Sherlock walked through all of the villa’s rooms. John let him, giving him space, pouring himself a glass of the welcome champagne that had been left chilling in the villa’s lounge area and stepping out onto the wraparound verandah. He perched on the railing and looked out over the ocean. The sun was shining, the temperature was perfect, a light breeze was blowing, and John felt optimistic. 

Sherlock stepped onto the verandah and John turned to look at him. Without saying a word, Sherlock walked over and perched on the railing, back against the pole nearest John. He glanced up and down the beach. There were a few guests sunbathing, but they were a fair distance away. Sherlock seemed to dismiss them, turning back to John, and then he visibly relaxed, uncoiling in front of John’s eyes. He smiled, a genuine smile, not one haunted with fear or regret or sorrow, and John thought it was the first one of those he’d seen so far. He found himself smiling in return. 

“You’re going to get all suntanned,” remarked Sherlock. “The way you were when we first met.”

“If I don’t accidentally burn myself to a crisp,” John replied good-naturedly. 

“Your hair will get bleached by the sun again.” Sherlock sounded delighted at the prospect. 

John wanted to ask how long Sherlock intended them to be staying there, but decided he didn’t care. There were worse places to be trapped than a little beach at the edge of a Caribbean island. 

He said, lightly, “Maybe I’ll learn how to scuba dive. I’ve always wanted to do that.”

“Of course you have. John Watson: adventurer. Had you been born in the fifteenth century, you would have sailed with Columbus.”

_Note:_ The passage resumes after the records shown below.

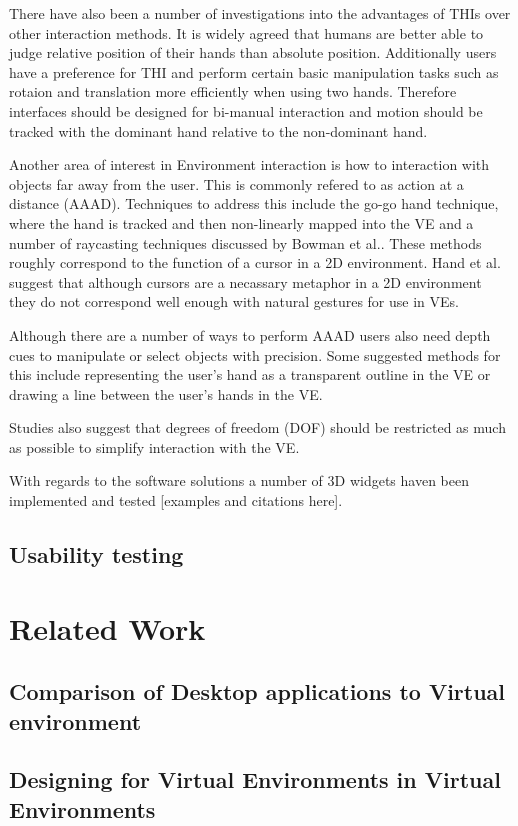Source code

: \documentclass{sig-alternate-05-2015}
\begin{document}
 There have also been a number of investigations into the advantages of THIs over other interaction methods. It is widely agreed that humans are better able to judge relative position of their hands than absolute position.\cite{Bowman1998, Buxton1986} Additionally users have a preference for THI\cite{Buxton1986} and perform certain basic manipulation tasks such as rotaion and translation more efficiently when using two hands.\cite{Schultheis2012} Therefore interfaces should be designed for bi-manual interaction and motion should be tracked with the dominant hand relative to the non-dominant hand.\cite{Hinckley1994}
 
 Another area of interest in Environment interaction is how to interaction with objects far away from the user. This is commonly refered to as action at a distance (AAAD). Techniques to address this include the go-go hand technique\cite{Poupyrev1996}, where the hand is tracked and then non-linearly mapped into the VE and a number of raycasting techniques discussed by Bowman et al.\cite{Bowman2001}. These methods roughly correspond to the function of a cursor in a 2D environment. Hand et al. suggest that although cursors are a necassary metaphor in a 2D environment they do not correspond well enough with natural gestures for use in VEs.\cite{Hand1997}
 
 Although there are a number of ways to perform AAAD users also need depth cues to manipulate or select objects with precision.\cite{Schultheis2012} Some suggested methods for this include representing the user's hand as a transparent outline in the VE\cite{Hinckley1994} or drawing a line between the user's hands in the VE.\cite{Schultheis2012}
 
 
 Studies also suggest that degrees of freedom (DOF) should be restricted as much as possible to simplify interaction with the VE.\cite{Bowman2001}
 
 
  With regards to the software solutions a number of 3D widgets haven been implemented and tested [examples and citations here].
 

\subsection{Usability testing}
\section{Related Work}
\subsection{Comparison of Desktop applications to Virtual environment}
\subsection{Designing for Virtual Environments in Virtual Environments}



\end{document}
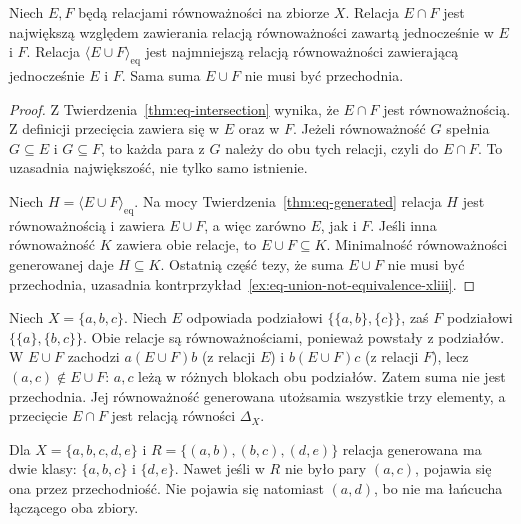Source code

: \begin{twierdzenie}
\label{thm:eq-meet-join-xliii}
Niech $E,F$ będą relacjami równoważności na zbiorze $X$.
Relacja $E\cap F$ jest największą względem zawierania
relacją równoważności zawartą jednocześnie w $E$ i $F$.
Relacja $\langle E\cup F\rangle_{\mathrm{eq}}$
jest najmniejszą relacją równoważności zawierającą jednocześnie
$E$ i $F$. Sama suma $E\cup F$ nie musi być przechodnia.
\end{twierdzenie}
\begin{proof}
Z Twierdzenia~\ref{thm:eq-intersection} wynika, że $E\cap F$
jest równoważnością. Z definicji przecięcia zawiera się w
$E$ oraz w $F$. Jeżeli równoważność $G$ spełnia
$G\subseteq E$ i $G\subseteq F$, to każda para z $G$
należy do obu tych relacji, czyli do $E\cap F$.
To uzasadnia największość, nie tylko samo istnienie.

Niech $H=\langle E\cup F\rangle_{\mathrm{eq}}$.
Na mocy Twierdzenia~\ref{thm:eq-generated} relacja $H$
jest równoważnością i zawiera $E\cup F$, a więc zarówno
$E$, jak i $F$. Jeśli inna równoważność $K$ zawiera obie
relacje, to $E\cup F\subseteq K$. Minimalność
równoważności generowanej daje $H\subseteq K$.
Ostatnią część tezy, że suma $E\cup F$ nie musi być przechodnia,
uzasadnia kontrprzykład~\ref{ex:eq-union-not-equivalence-xliii}.
\end{proof}

\begin{przyklad}
\label{ex:eq-union-not-equivalence-xliii}
Niech $X=\{a,b,c\}$. Niech $E$ odpowiada podziałowi
$\{\{a,b\},\{c\}\}$, zaś $F$ podziałowi
$\{\{a\},\{b,c\}\}$. Obie relacje są równoważnościami,
ponieważ powstały z podziałów. W $E\cup F$ zachodzi
$a(E\cup F)b$ (z relacji $E$) i $b(E\cup F)c$
(z relacji $F$), lecz $(a,c)\notin E\cup F$:
$a,c$ leżą w różnych blokach obu podziałów.
Zatem suma nie jest przechodnia. Jej równoważność
generowana utożsamia wszystkie trzy elementy, a przecięcie
$E\cap F$ jest relacją równości $\Delta_X$.
\end{przyklad}



\begin{przyklad}
Dla $X=\{a,b,c,d,e\}$ i
$R=\{(a,b),(b,c),(d,e)\}$ relacja generowana ma dwie klasy:
$\{a,b,c\}$ i $\{d,e\}$. Nawet jeśli w $R$ nie było pary
$(a,c)$, pojawia się ona przez przechodniość. Nie pojawia
się natomiast $(a,d)$, bo nie ma łańcucha łączącego oba zbiory.
\end{przyklad}

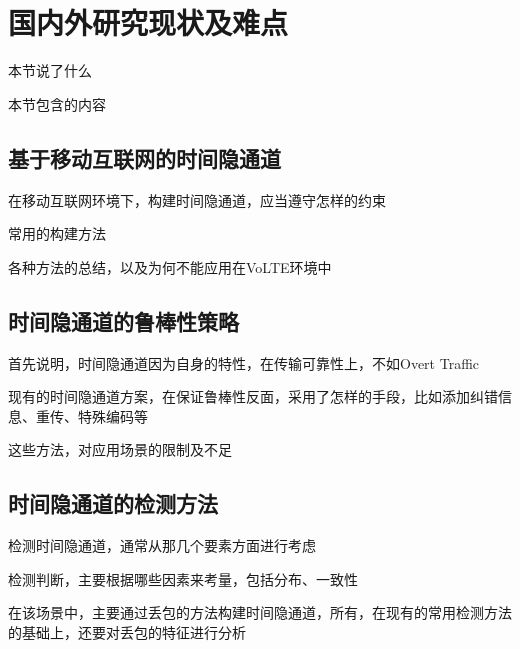 \section{国内外研究现状及难点}
\label{sec:intro:background}

本节说了什么

本节包含的内容

\subsection{基于移动互联网的时间隐通道}
\label{sec:intro:background:ctc}

在移动互联网环境下，构建时间隐通道，应当遵守怎样的约束

常用的构建方法

各种方法的总结，以及为何不能应用在VoLTE环境中

\subsection{时间隐通道的鲁棒性策略}
\label{sec:intro:background:robustness}

首先说明，时间隐通道因为自身的特性，在传输可靠性上，不如Overt Traffic

现有的时间隐通道方案，在保证鲁棒性反面，采用了怎样的手段，比如添加纠错信息、重传、特殊编码等

这些方法，对应用场景的限制及不足

\subsection{时间隐通道的检测方法}
\label{sec:intro:background:detect}

检测时间隐通道，通常从那几个要素方面进行考虑

检测判断，主要根据哪些因素来考量，包括分布、一致性

在该场景中，主要通过丢包的方法构建时间隐通道，所有，在现有的常用检测方法的基础上，还要对丢包的特征进行分析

“Had you been born in the fifteenth century, you would have told me I was an idiot for going off in a boat to prove something you’d already proven with science.”

“But I would have had to know astronomy to prove that,” rejoined Sherlock. 

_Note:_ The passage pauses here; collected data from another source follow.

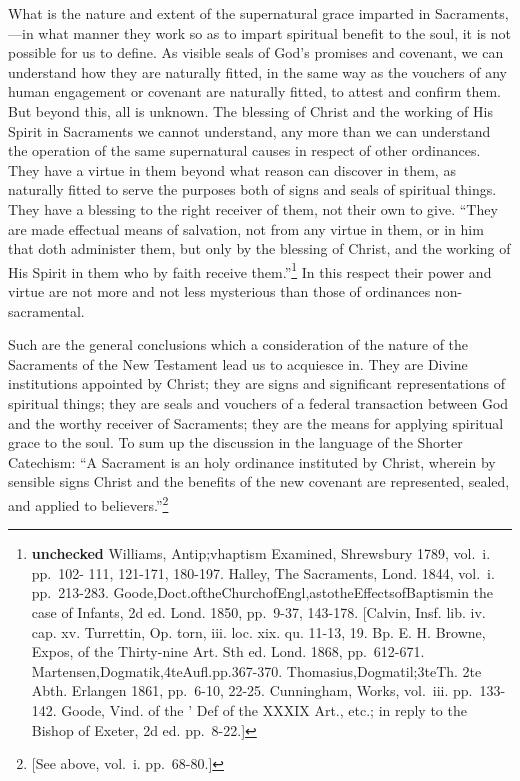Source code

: \documentclass[]{book}
\begin{document}
What is the nature and extent of the supernatural grace imparted in Sacraments,---in what manner they work so as to impart spiritual benefit to the soul, it is not possible for us to define. As visible seals of God's promises and covenant, we can understand how they are naturally fitted, in the same way as the vouchers of any human engagement or covenant are naturally fitted, to attest and confirm them. But beyond this, all is unknown. The blessing of Christ and the working of His Spirit in Sacraments we cannot understand, any more than we can understand the operation of the same supernatural causes in respect of other ordinances. They have a virtue in them beyond what reason can discover in them, as naturally fitted to serve the purposes both of signs and seals of spiritual things. They have a blessing to the right receiver of them, not their own to give. ``They are made effectual means of salvation, not from any virtue in them, or in him that doth administer them, but only by the blessing of Christ, and the working of His Spirit in them who by faith receive them.''\footnote{\textbf{unchecked} Williams, Antip;vhaptism Examined, Shrewsbury 1789, vol.~i. pp.~102- 111, 121-171, 180-197. Halley, The Sacraments, Lond. 1844, vol.~i. pp.~213-283. Goode,Doct.oftheChurchofEngl,astotheEffectsofBaptismin the case of Infants, 2d ed. Lond. 1850, pp.~9-37, 143-178. {[}Calvin, Insf. lib. iv. cap. xv. Turrettin, Op. torn, iii. loc. xix. qu. 11-13, 19. Bp. E. H. Browne, Expos, of the Thirty-nine Art. Sth ed. Lond. 1868, pp.~612-671. Martensen,Dogmatik,4teAufl.pp.367-370. Thomasius,Dogmatil;3teTh. 2te Abth. Erlangen 1861, pp.~6-10, 22-25. Cunningham, Works, vol.~iii. pp.~133-142. Goode, Vind. of the ' Def of the XXXIX Art., etc.; in reply to the Bishop of Exeter, 2d ed. pp.~8-22.{]}} In this respect their power and virtue are not more and not less mysterious than those of ordinances non-sacramental.

Such are the general conclusions which a consideration of the nature of the Sacraments of the New Testament lead us to acquiesce in. They are Divine institutions appointed by Christ; they are signs and significant representations of spiritual things; they are seals and vouchers of a federal transaction between God and the worthy receiver of Sacraments; they are the means for applying spiritual grace to the soul. To sum up the discussion in the language of the Shorter Catechism: ``A Sacrament is an holy ordinance instituted by Christ, wherein by sensible signs Christ and the benefits of the new covenant are represented, sealed, and applied to believers.''\footnote{{[}See above, vol.~i. pp.~68-80.{]}}
\end{document}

John laughed. “I’m going to teach you astronomy, I’ve decided.”

“That is a very grand way of saying that you’re going to remind me that the Earth goes ’round the sun, a fact I have never forgotten since you chose to broadcast it to the rest of the population.”

“I’d teach you more than that.”

“I also know the order of the planets. And that there’s some debate about Pluto.”

“How do you know that?”

“I’ve had some time recently,” said Sherlock, eyes flickering toward the ocean. Then he cleared his throat and forced his gaze back to John and lightness back into his tone. “Anyway, with that we have exhausted your knowledge of astronomy.”

John shrugged and sipped his champagne. “Doesn’t mean we can’t still do some star-gazing.”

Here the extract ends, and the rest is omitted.